Materials provided Block Start

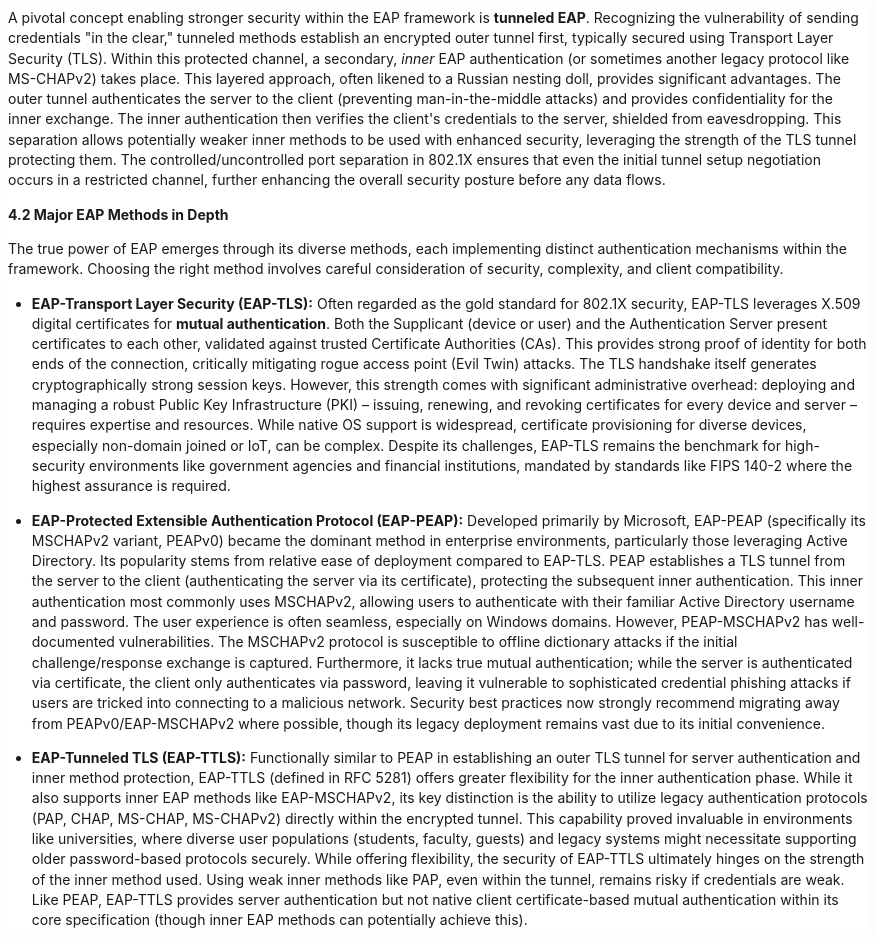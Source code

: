 A pivotal concept enabling stronger security within the EAP framework is **tunneled EAP**. Recognizing the vulnerability of sending credentials "in the clear," tunneled methods establish an encrypted outer tunnel first, typically secured using Transport Layer Security (TLS). Within this protected channel, a secondary, *inner* EAP authentication (or sometimes another legacy protocol like MS-CHAPv2) takes place. This layered approach, often likened to a Russian nesting doll, provides significant advantages. The outer tunnel authenticates the server to the client (preventing man-in-the-middle attacks) and provides confidentiality for the inner exchange. The inner authentication then verifies the client's credentials to the server, shielded from eavesdropping. This separation allows potentially weaker inner methods to be used with enhanced security, leveraging the strength of the TLS tunnel protecting them. The controlled/uncontrolled port separation in 802.1X ensures that even the initial tunnel setup negotiation occurs in a restricted channel, further enhancing the overall security posture before any data flows.

**4.2 Major EAP Methods in Depth**

The true power of EAP emerges through its diverse methods, each implementing distinct authentication mechanisms within the framework. Choosing the right method involves careful consideration of security, complexity, and client compatibility.

*   **EAP-Transport Layer Security (EAP-TLS):** Often regarded as the gold standard for 802.1X security, EAP-TLS leverages X.509 digital certificates for **mutual authentication**. Both the Supplicant (device or user) and the Authentication Server present certificates to each other, validated against trusted Certificate Authorities (CAs). This provides strong proof of identity for both ends of the connection, critically mitigating rogue access point (Evil Twin) attacks. The TLS handshake itself generates cryptographically strong session keys. However, this strength comes with significant administrative overhead: deploying and managing a robust Public Key Infrastructure (PKI) – issuing, renewing, and revoking certificates for every device and server – requires expertise and resources. While native OS support is widespread, certificate provisioning for diverse devices, especially non-domain joined or IoT, can be complex. Despite its challenges, EAP-TLS remains the benchmark for high-security environments like government agencies and financial institutions, mandated by standards like FIPS 140-2 where the highest assurance is required.

*   **EAP-Protected Extensible Authentication Protocol (EAP-PEAP):** Developed primarily by Microsoft, EAP-PEAP (specifically its MSCHAPv2 variant, PEAPv0) became the dominant method in enterprise environments, particularly those leveraging Active Directory. Its popularity stems from relative ease of deployment compared to EAP-TLS. PEAP establishes a TLS tunnel from the server to the client (authenticating the server via its certificate), protecting the subsequent inner authentication. This inner authentication most commonly uses MSCHAPv2, allowing users to authenticate with their familiar Active Directory username and password. The user experience is often seamless, especially on Windows domains. However, PEAP-MSCHAPv2 has well-documented vulnerabilities. The MSCHAPv2 protocol is susceptible to offline dictionary attacks if the initial challenge/response exchange is captured. Furthermore, it lacks true mutual authentication; while the server is authenticated via certificate, the client only authenticates via password, leaving it vulnerable to sophisticated credential phishing attacks if users are tricked into connecting to a malicious network. Security best practices now strongly recommend migrating away from PEAPv0/EAP-MSCHAPv2 where possible, though its legacy deployment remains vast due to its initial convenience.

*   **EAP-Tunneled TLS (EAP-TTLS):** Functionally similar to PEAP in establishing an outer TLS tunnel for server authentication and inner method protection, EAP-TTLS (defined in RFC 5281) offers greater flexibility for the inner authentication phase. While it also supports inner EAP methods like EAP-MSCHAPv2, its key distinction is the ability to utilize legacy authentication protocols (PAP, CHAP, MS-CHAP, MS-CHAPv2) directly within the encrypted tunnel. This capability proved invaluable in environments like universities, where diverse user populations (students, faculty, guests) and legacy systems might necessitate supporting older password-based protocols securely. While offering flexibility, the security of EAP-TTLS ultimately hinges on the strength of the inner method used. Using weak inner methods like PAP, even within the tunnel, remains risky if credentials are weak. Like PEAP, EAP-TTLS provides server authentication but not native client certificate-based mutual authentication within its core specification (though inner EAP methods can potentially achieve this).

Materials provided Block End

> **What you will do**:
Where a line in the records above contains the string "each", return that line.

> **Task response**:
The true power of EAP emerges through its diverse methods, each implementing distinct authentication mechanisms within the framework. Choosing the right method involves careful consideration of security, complexity, and client compatibility.
*   **EAP-Transport Layer Security (EAP-TLS):** Often regarded as the gold standard for 802.1X security, EAP-TLS leverages X.509 digital certificates for **mutual authentication**. Both the Supplicant (device or user) and the Authentication Server present certificates to each other, validated against trusted Certificate Authorities (CAs). This provides strong proof of identity for both ends of the connection, critically mitigating rogue access point (Evil Twin) attacks. The TLS handshake itself generates cryptographically strong session keys. However, this strength comes with significant administrative overhead: deploying and managing a robust Public Key Infrastructure (PKI) – issuing, renewing, and revoking certificates for every device and server – requires expertise and resources. While native OS support is widespread, certificate provisioning for diverse devices, especially non-domain joined or IoT, can be complex. Despite its challenges, EAP-TLS remains the benchmark for high-security environments like government agencies and financial institutions, mandated by standards like FIPS 140-2 where the highest assurance is required.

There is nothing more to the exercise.